What needs to be done:
In your answer, copy every entry that follows exactly.

Information provided below:

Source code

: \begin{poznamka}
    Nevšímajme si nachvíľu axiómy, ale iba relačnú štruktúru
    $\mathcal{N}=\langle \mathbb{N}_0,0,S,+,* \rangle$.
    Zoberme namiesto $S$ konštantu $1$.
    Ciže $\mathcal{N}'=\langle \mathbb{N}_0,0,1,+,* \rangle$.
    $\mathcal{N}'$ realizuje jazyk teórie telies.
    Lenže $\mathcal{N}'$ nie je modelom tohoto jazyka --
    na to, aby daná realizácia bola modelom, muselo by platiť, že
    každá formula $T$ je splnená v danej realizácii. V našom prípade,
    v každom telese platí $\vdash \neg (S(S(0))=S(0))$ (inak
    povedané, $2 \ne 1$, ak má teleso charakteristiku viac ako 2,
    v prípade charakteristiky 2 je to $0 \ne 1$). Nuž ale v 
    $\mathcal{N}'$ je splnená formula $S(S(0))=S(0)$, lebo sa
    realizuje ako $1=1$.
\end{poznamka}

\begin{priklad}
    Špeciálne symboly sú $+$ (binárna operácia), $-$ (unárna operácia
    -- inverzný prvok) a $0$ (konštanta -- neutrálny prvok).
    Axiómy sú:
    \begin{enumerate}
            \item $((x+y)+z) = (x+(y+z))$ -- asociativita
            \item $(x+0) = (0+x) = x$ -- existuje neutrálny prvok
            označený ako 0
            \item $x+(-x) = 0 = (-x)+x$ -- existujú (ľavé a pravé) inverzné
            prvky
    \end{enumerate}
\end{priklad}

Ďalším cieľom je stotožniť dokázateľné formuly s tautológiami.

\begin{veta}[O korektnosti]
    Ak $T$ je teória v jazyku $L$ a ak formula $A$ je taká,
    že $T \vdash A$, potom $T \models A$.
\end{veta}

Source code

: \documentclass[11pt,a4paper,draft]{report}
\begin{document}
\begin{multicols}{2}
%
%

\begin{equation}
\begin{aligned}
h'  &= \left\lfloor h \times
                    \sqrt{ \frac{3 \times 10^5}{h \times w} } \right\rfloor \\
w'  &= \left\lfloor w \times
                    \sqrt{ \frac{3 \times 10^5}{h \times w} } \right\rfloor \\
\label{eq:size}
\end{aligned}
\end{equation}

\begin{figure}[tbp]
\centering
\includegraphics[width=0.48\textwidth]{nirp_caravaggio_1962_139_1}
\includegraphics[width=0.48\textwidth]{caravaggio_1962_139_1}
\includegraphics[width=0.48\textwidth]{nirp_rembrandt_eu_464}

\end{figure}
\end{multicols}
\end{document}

End of Information provided.

Solution:
Source code

: \begin{poznamka}
    Nevšímajme si nachvíľu axiómy, ale iba relačnú štruktúru
    $\mathcal{N}=\langle \mathbb{N}_0,0,S,+,* \rangle$.
    Zoberme namiesto $S$ konštantu $1$.
    Ciže $\mathcal{N}'=\langle \mathbb{N}_0,0,1,+,* \rangle$.
    $\mathcal{N}'$ realizuje jazyk teórie telies.
    Lenže $\mathcal{N}'$ nie je modelom tohoto jazyka --
    na to, aby daná realizácia bola modelom, muselo by platiť, že
    každá formula $T$ je splnená v danej realizácii. V našom prípade,
    v každom telese platí $\vdash \neg (S(S(0))=S(0))$ (inak
    povedané, $2 \ne 1$, ak má teleso charakteristiku viac ako 2,
    v prípade charakteristiky 2 je to $0 \ne 1$). Nuž ale v 
    $\mathcal{N}'$ je splnená formula $S(S(0))=S(0)$, lebo sa
    realizuje ako $1=1$.
\end{poznamka}

\begin{priklad}
    Špeciálne symboly sú $+$ (binárna operácia), $-$ (unárna operácia
    -- inverzný prvok) a $0$ (konštanta -- neutrálny prvok).
    Axiómy sú:
    \begin{enumerate}
            \item $((x+y)+z) = (x+(y+z))$ -- asociativita
            \item $(x+0) = (0+x) = x$ -- existuje neutrálny prvok
            označený ako 0
            \item $x+(-x) = 0 = (-x)+x$ -- existujú (ľavé a pravé) inverzné
            prvky
    \end{enumerate}
\end{priklad}

Ďalším cieľom je stotožniť dokázateľné formuly s tautológiami.

\begin{veta}[O korektnosti]
    Ak $T$ je teória v jazyku $L$ a ak formula $A$ je taká,
    že $T \vdash A$, potom $T \models A$.
\end{veta}

Source code

: \documentclass[11pt,a4paper,draft]{report}
\begin{document}
\begin{multicols}{2}
%
%

\begin{equation}
\begin{aligned}
h'  &= \left\lfloor h \times
                    \sqrt{ \frac{3 \times 10^5}{h \times w} } \right\rfloor \\
w'  &= \left\lfloor w \times
                    \sqrt{ \frac{3 \times 10^5}{h \times w} } \right\rfloor \\
\label{eq:size}
\end{aligned}
\end{equation}

\begin{figure}[tbp]
\centering
\includegraphics[width=0.48\textwidth]{nirp_caravaggio_1962_139_1}
\includegraphics[width=0.48\textwidth]{caravaggio_1962_139_1}
\includegraphics[width=0.48\textwidth]{nirp_rembrandt_eu_464}

\end{figure}
\end{multicols}
\end{document}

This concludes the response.